Dès lors, la situation s’inverse : il n’est désormais plus dans l’intérêt de l’entrepreneur de céder ses droits de garantie au maître, puisqu’il supporte lui-même le risque et le coût de l’élimination des défauts. Une telle cession pourrait même l’empêcher de se retourner contre ses sous-traitants au moment où le maître exigera la réparation. Cette évolution consacre une innovation essentielle introduite par le législateur.

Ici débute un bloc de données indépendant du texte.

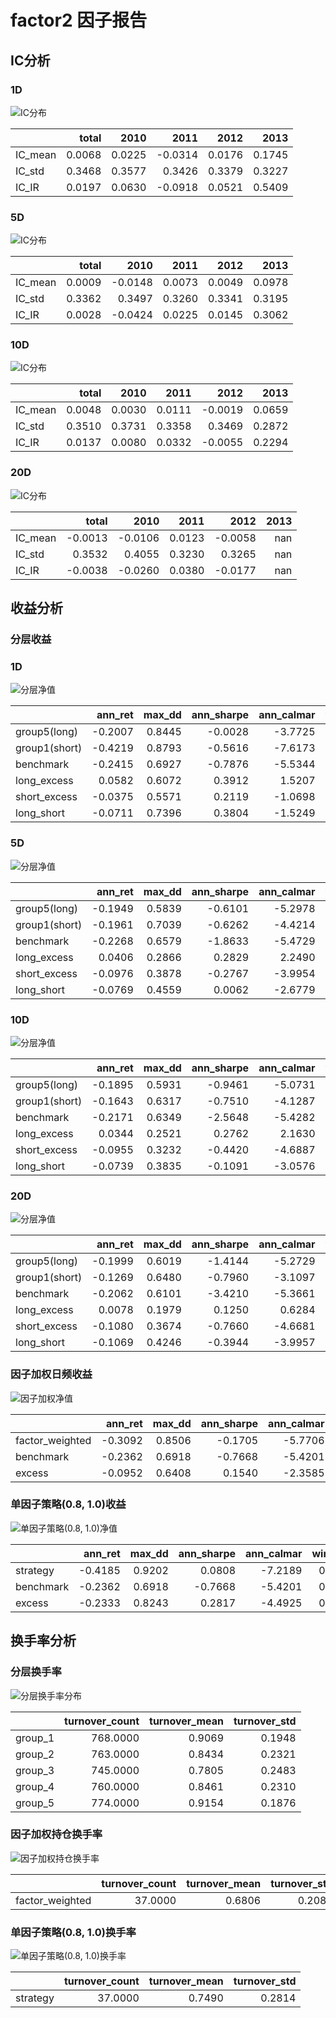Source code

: # factor2 因子报告
## IC分析
### 1D
![IC分布](IC/factor2_1D.svg)

|         |   total |   2010 |    2011 |   2012 |   2013 |
|:--------|--------:|-------:|--------:|-------:|-------:|
| IC_mean |  0.0068 | 0.0225 | -0.0314 | 0.0176 | 0.1745 |
| IC_std  |  0.3468 | 0.3577 |  0.3426 | 0.3379 | 0.3227 |
| IC_IR   |  0.0197 | 0.0630 | -0.0918 | 0.0521 | 0.5409 |

### 5D
![IC分布](IC/factor2_5D.svg)

|         |   total |    2010 |   2011 |   2012 |   2013 |
|:--------|--------:|--------:|-------:|-------:|-------:|
| IC_mean |  0.0009 | -0.0148 | 0.0073 | 0.0049 | 0.0978 |
| IC_std  |  0.3362 |  0.3497 | 0.3260 | 0.3341 | 0.3195 |
| IC_IR   |  0.0028 | -0.0424 | 0.0225 | 0.0145 | 0.3062 |

### 10D
![IC分布](IC/factor2_10D.svg)

|         |   total |   2010 |   2011 |    2012 |   2013 |
|:--------|--------:|-------:|-------:|--------:|-------:|
| IC_mean |  0.0048 | 0.0030 | 0.0111 | -0.0019 | 0.0659 |
| IC_std  |  0.3510 | 0.3731 | 0.3358 |  0.3469 | 0.2872 |
| IC_IR   |  0.0137 | 0.0080 | 0.0332 | -0.0055 | 0.2294 |

### 20D
![IC分布](IC/factor2_20D.svg)

|         |   total |    2010 |   2011 |    2012 |   2013 |
|:--------|--------:|--------:|-------:|--------:|-------:|
| IC_mean | -0.0013 | -0.0106 | 0.0123 | -0.0058 |    nan |
| IC_std  |  0.3532 |  0.4055 | 0.3230 |  0.3265 |    nan |
| IC_IR   | -0.0038 | -0.0260 | 0.0380 | -0.0177 |    nan |

<div style="page-break-after: always;"></div>

## 收益分析
### 分层收益
### 1D
![分层净值](net_value/factor2_1D.svg)

|               |   ann_ret |   max_dd |   ann_sharpe |   ann_calmar |   win_rate |   avg_win_ret |   avg_loss_ret |   profit_loss_ratio |   ann_vol |
|:--------------|----------:|---------:|-------------:|-------------:|-----------:|--------------:|---------------:|--------------------:|----------:|
| group5(long)  |   -0.2007 |   0.8445 |      -0.0028 |      -3.7725 |     0.4904 |        0.0352 |        -0.0339 |              1.0388 |    0.6658 |
| group1(short) |   -0.4219 |   0.8793 |      -0.5616 |      -7.6173 |     0.4840 |        0.0319 |        -0.0326 |              0.9779 |    0.6256 |
| benchmark     |   -0.2415 |   0.6927 |      -0.7876 |      -5.5344 |     0.4737 |        0.0149 |        -0.0152 |              0.9826 |    0.2954 |
| long_excess   |    0.0582 |   0.6072 |       0.3912 |       1.5207 |     0.5186 |        0.0302 |        -0.0307 |              0.9858 |    0.5899 |
| short_excess  |   -0.0375 |   0.5571 |       0.2119 |      -1.0698 |     0.5045 |        0.0289 |        -0.0285 |              1.0150 |    0.5600 |
| long_short    |   -0.0711 |   0.7396 |       0.3804 |      -1.5249 |     0.5058 |        0.0477 |        -0.0460 |              1.0367 |    0.9187 |

### 5D
![分层净值](net_value/factor2_5D.svg)

|               |   ann_ret |   max_dd |   ann_sharpe |   ann_calmar |   win_rate |   avg_win_ret |   avg_loss_ret |   profit_loss_ratio |   ann_vol |
|:--------------|----------:|---------:|-------------:|-------------:|-----------:|--------------:|---------------:|--------------------:|----------:|
| group5(long)  |   -0.1949 |   0.5839 |      -0.6101 |      -5.2978 |     0.4774 |        0.0144 |        -0.0145 |              0.9940 |    0.2875 |
| group1(short) |   -0.1961 |   0.7039 |      -0.6262 |      -4.4214 |     0.4594 |        0.0151 |        -0.0141 |              1.0683 |    0.2841 |
| benchmark     |   -0.2268 |   0.6579 |      -1.8633 |      -5.4729 |     0.4606 |        0.0064 |        -0.0073 |              0.8760 |    0.1332 |
| long_excess   |    0.0406 |   0.2866 |       0.2829 |       2.2490 |     0.4877 |        0.0135 |        -0.0123 |              1.0983 |    0.2574 |
| short_excess  |   -0.0976 |   0.3878 |      -0.2767 |      -3.9954 |     0.5110 |        0.0123 |        -0.0134 |              0.9163 |    0.2541 |
| long_short    |   -0.0769 |   0.4559 |       0.0062 |      -2.6779 |     0.5032 |        0.0204 |        -0.0206 |              0.9881 |    0.4063 |

### 10D
![分层净值](net_value/factor2_10D.svg)

|               |   ann_ret |   max_dd |   ann_sharpe |   ann_calmar |   win_rate |   avg_win_ret |   avg_loss_ret |   profit_loss_ratio |   ann_vol |
|:--------------|----------:|---------:|-------------:|-------------:|-----------:|--------------:|---------------:|--------------------:|----------:|
| group5(long)  |   -0.1895 |   0.5931 |      -0.9461 |      -5.0731 |     0.4390 |        0.0107 |        -0.0097 |              1.1017 |    0.2008 |
| group1(short) |   -0.1643 |   0.6317 |      -0.7510 |      -4.1287 |     0.4545 |        0.0109 |        -0.0103 |              1.0660 |    0.2098 |
| benchmark     |   -0.2171 |   0.6349 |      -2.5648 |      -5.4282 |     0.4143 |        0.0048 |        -0.0050 |              0.9556 |    0.0937 |
| long_excess   |    0.0344 |   0.2521 |       0.2762 |       2.1630 |     0.4909 |        0.0096 |        -0.0088 |              1.0830 |    0.1821 |
| short_excess  |   -0.0955 |   0.3232 |      -0.4420 |      -4.6887 |     0.5286 |        0.0085 |        -0.0103 |              0.8313 |    0.1872 |
| long_short    |   -0.0739 |   0.3835 |      -0.1091 |      -3.0576 |     0.4948 |        0.0151 |        -0.0150 |              1.0037 |    0.2975 |

### 20D
![分层净值](net_value/factor2_20D.svg)

|               |   ann_ret |   max_dd |   ann_sharpe |   ann_calmar |   win_rate |   avg_win_ret |   avg_loss_ret |   profit_loss_ratio |   ann_vol |
|:--------------|----------:|---------:|-------------:|-------------:|-----------:|--------------:|---------------:|--------------------:|----------:|
| group5(long)  |   -0.1999 |   0.6019 |      -1.4144 |      -5.2729 |     0.4066 |        0.0083 |        -0.0071 |              1.1681 |    0.1497 |
| group1(short) |   -0.1269 |   0.6480 |      -0.7960 |      -3.1097 |     0.4421 |        0.0083 |        -0.0074 |              1.1124 |    0.1554 |
| benchmark     |   -0.2062 |   0.6101 |      -3.4210 |      -5.3661 |     0.3816 |        0.0034 |        -0.0036 |              0.9534 |    0.0668 |
| long_excess   |    0.0078 |   0.1979 |       0.1250 |       0.6284 |     0.4539 |        0.0075 |        -0.0061 |              1.2270 |    0.1346 |
| short_excess  |   -0.1080 |   0.3674 |      -0.7660 |      -4.6681 |     0.5184 |        0.0062 |        -0.0075 |              0.8218 |    0.1370 |
| long_short    |   -0.1069 |   0.4246 |      -0.3944 |      -3.9957 |     0.4855 |        0.0109 |        -0.0110 |              0.9942 |    0.2233 |

<div style="page-break-after: always;"></div>

### 因子加权日频收益
![因子加权净值](net_value/factor2_factor_weighted.svg)

|                 |   ann_ret |   max_dd |   ann_sharpe |   ann_calmar |   win_rate |   avg_win_ret |   avg_loss_ret |   profit_loss_ratio |   ann_vol |
|:----------------|----------:|---------:|-------------:|-------------:|-----------:|--------------:|---------------:|--------------------:|----------:|
| factor_weighted |   -0.3092 |   0.8506 |      -0.1705 |      -5.7706 |     0.4852 |        0.0248 |        -0.0244 |              1.0194 |    0.7228 |
| benchmark       |   -0.2362 |   0.6918 |      -0.7668 |      -5.4201 |     0.4724 |        0.0149 |        -0.0151 |              0.9909 |    0.2946 |
| excess          |   -0.0952 |   0.6408 |       0.1540 |      -2.3585 |     0.4942 |        0.0176 |        -0.0164 |              1.0736 |    0.6656 |

### 单因子策略(0.8, 1.0)收益
![单因子策略(0.8, 1.0)净值](net_value/factor2_quantile.svg)

|           |   ann_ret |   max_dd |   ann_sharpe |   ann_calmar |   win_rate |   avg_win_ret |   avg_loss_ret |   profit_loss_ratio |   ann_vol |
|:----------|----------:|---------:|-------------:|-------------:|-----------:|--------------:|---------------:|--------------------:|----------:|
| strategy  |   -0.4185 |   0.9202 |       0.0808 |      -7.2189 |     0.4827 |        0.0405 |        -0.0371 |              1.0929 |    1.1740 |
| benchmark |   -0.2362 |   0.6918 |      -0.7668 |      -5.4201 |     0.4724 |        0.0149 |        -0.0151 |              0.9909 |    0.2946 |
| excess    |   -0.2333 |   0.8243 |       0.2817 |      -4.4925 |     0.4929 |        0.0357 |        -0.0322 |              1.1089 |    1.1392 |

<div style="page-break-after: always;"></div>

## 换手率分析
### 分层换手率
![分层换手率分布](turnover/factor2_group.svg)

|         |   turnover_count |   turnover_mean |   turnover_std |
|:--------|-----------------:|----------------:|---------------:|
| group_1 |         768.0000 |          0.9069 |         0.1948 |
| group_2 |         763.0000 |          0.8434 |         0.2321 |
| group_3 |         745.0000 |          0.7805 |         0.2483 |
| group_4 |         760.0000 |          0.8461 |         0.2310 |
| group_5 |         774.0000 |          0.9154 |         0.1876 |

<div style="page-break-after: always;"></div>

### 因子加权持仓换手率
![因子加权持仓换手率](turnover/factor2_factor_weighted.svg)

|                 |   turnover_count |   turnover_mean |   turnover_std |
|:----------------|-----------------:|----------------:|---------------:|
| factor_weighted |          37.0000 |          0.6806 |         0.2087 |

### 单因子策略(0.8, 1.0)换手率
![单因子策略(0.8, 1.0)换手率](turnover/factor2_quantile.svg)

|          |   turnover_count |   turnover_mean |   turnover_std |
|:---------|-----------------:|----------------:|---------------:|
| strategy |          37.0000 |          0.7490 |         0.2814 |

<div style="page-break-after: always;"></div>

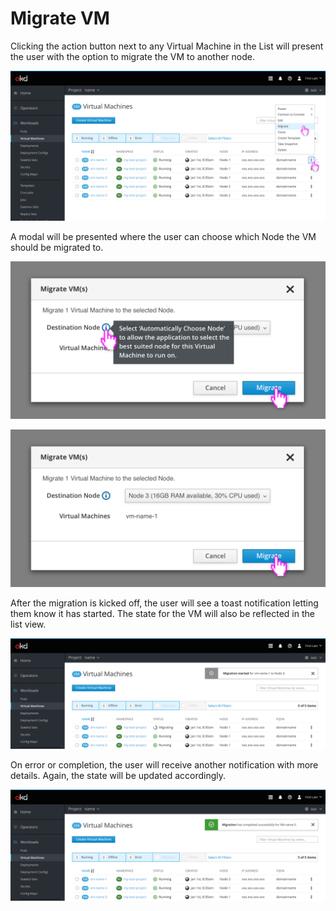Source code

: # Migrate VM

Clicking the action button next to any Virtual Machine in the List will present the user with the option to migrate the VM to another node.

![Selecting a VM](img/1-0-list.png)

A modal will be presented where the user can choose which Node the VM should be migrated to. 

![Modal view](img/1-1-modal-info.png)

![Modal migrate](img/1-2-modal-migrate.png)

After the migration is kicked off, the user will see a toast notification letting them know it has started. The state for the VM will also be reflected in the list view.

![Toast migration started](img/1-3-list-notification-started.png)

On error or completion, the user will receive another notification with more details. Again, the state will be updated accordingly.

![Toast migration complete](img/1-4-list-notification-completed.png)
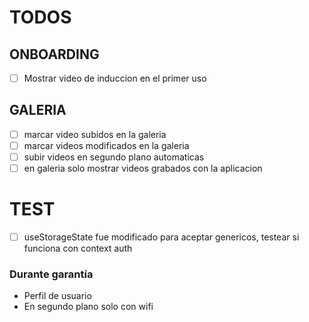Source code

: # TODOS

## ONBOARDING

- [ ] Mostrar video de induccion en el primer uso

## GALERIA

- [ ] marcar video subidos en la galeria
- [ ] marcar videos modificados en la galeria
- [ ] subir videos en segundo plano automaticas
- [ ] en galeria solo mostrar videos grabados con la aplicacion

# TEST

- [ ] useStorageState fue modificado para aceptar genericos, testear si funciona con context auth

### Durante garantía

- Perfil de usuario
- En segundo plano solo con wifi
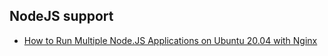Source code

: ## NodeJS support
- [How to Run Multiple Node.JS Applications on Ubuntu 20.04 with Nginx](https://www.vultr.com/docs/how-to-run-multiple-node-js-applications-on-ubuntu-20-04-with-nginx/)
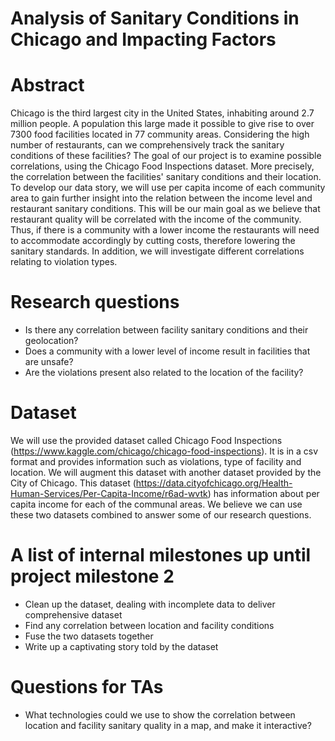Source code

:# Analysis of Sanitary Conditions in Chicago and Impacting Factors

# Abstract
Chicago is the third largest city in the United States, inhabiting around 2.7 million people. A population this large made it possible to give rise to over 7300 food facilities located in 77 community areas. Considering the high number of restaurants, can we comprehensively track the sanitary conditions of these facilities? The goal of our project is to examine possible correlations, using the Chicago Food Inspections dataset. More precisely, the correlation between the facilities' sanitary conditions and their location. To develop our data story, we will use per capita income of each community area to gain further insight into the relation between the income level and restaurant sanitary conditions. This will be our main goal as we believe that restaurant quality will be correlated with the income of the community. Thus, if there is a community with a lower income the restaurants will need to accommodate accordingly by cutting costs, therefore lowering the sanitary standards. In addition, we will investigate different correlations relating to violation types.

# Research questions
* Is there any correlation between facility sanitary conditions and their geolocation?
* Does a community with a lower level of income result in facilities that are unsafe?
* Are the violations present also related to the location of the facility?

# Dataset
We will use the provided dataset called Chicago Food Inspections (https://www.kaggle.com/chicago/chicago-food-inspections). It is in a csv format and provides information such as violations, type of facility and location. We will augment this dataset with another dataset provided by the City of Chicago. This dataset (https://data.cityofchicago.org/Health-Human-Services/Per-Capita-Income/r6ad-wvtk) has information about per capita income for each of the communal areas. We believe we can use these two datasets combined to answer some of our research questions.

# A list of internal milestones up until project milestone 2
* Clean up the dataset, dealing with incomplete data to deliver comprehensive dataset
* Find any correlation between location and facility conditions
* Fuse the two datasets together
* Write up a captivating story told by the dataset

# Questions for TAs
* What technologies could we use to show the correlation between location and facility sanitary quality in a map, and make it interactive?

Cette innovation introduite par le législateur renforce les droits des acquéreurs et maîtres d’ouvrage, tout en responsabilisant davantage les vendeurs et entrepreneurs. Elle met fin à des pratiques contractuelles parfois peu protectrices et transforme un droit souvent théorique en obligation concrète.
3. Hypothèque légale et garanties de substitution : une solution enfin praticable
L’impossibilité pratique du droit actuel
Les artisans et entrepreneurs disposent d’un outil de garantie efficace : l’hypothèque légale prévue à l’article 837 al. 1 ch. 3 CC, qui leur permet de requérir l’inscription d’une hypothèque sur l’immeuble pour lequel ils ont fourni du travail ou des matériaux.
En théorie, l’article 839 al. 3 CC autorise le propriétaire à éviter cette inscription en fournissant des « sûretés suffisantes ». Mais dans la pratique, cette possibilité est devenue quasi inopérante.
La jurisprudence du Tribunal fédéral1 a posé des exigences telles que cette substitution est devenue pratiquement impossible. Les sûretés alternatives doivent offrir une couverture strictement équivalente à l’hypothèque légale, tant qualitativement que quantitativement.
La difficulté réside dans la question des intérêts moratoires. Comme l’article 104 CO ne fixe aucune limite temporelle, le Tribunal fédéral a jugé que toute garantie de substitution devait couvrir soit un montant illimité, soit une durée illimitée. Une garantie bancaire standard, même généreuse, ne satisfait donc pas à ces exigences si elle demeure limitée dans le temps et dans son montant. Il devenait dès lors impossible de déterminer à l’avance le montant des sûretés nécessaires, ce qui bloquait la possibilité de substitution dans la plupart des cas.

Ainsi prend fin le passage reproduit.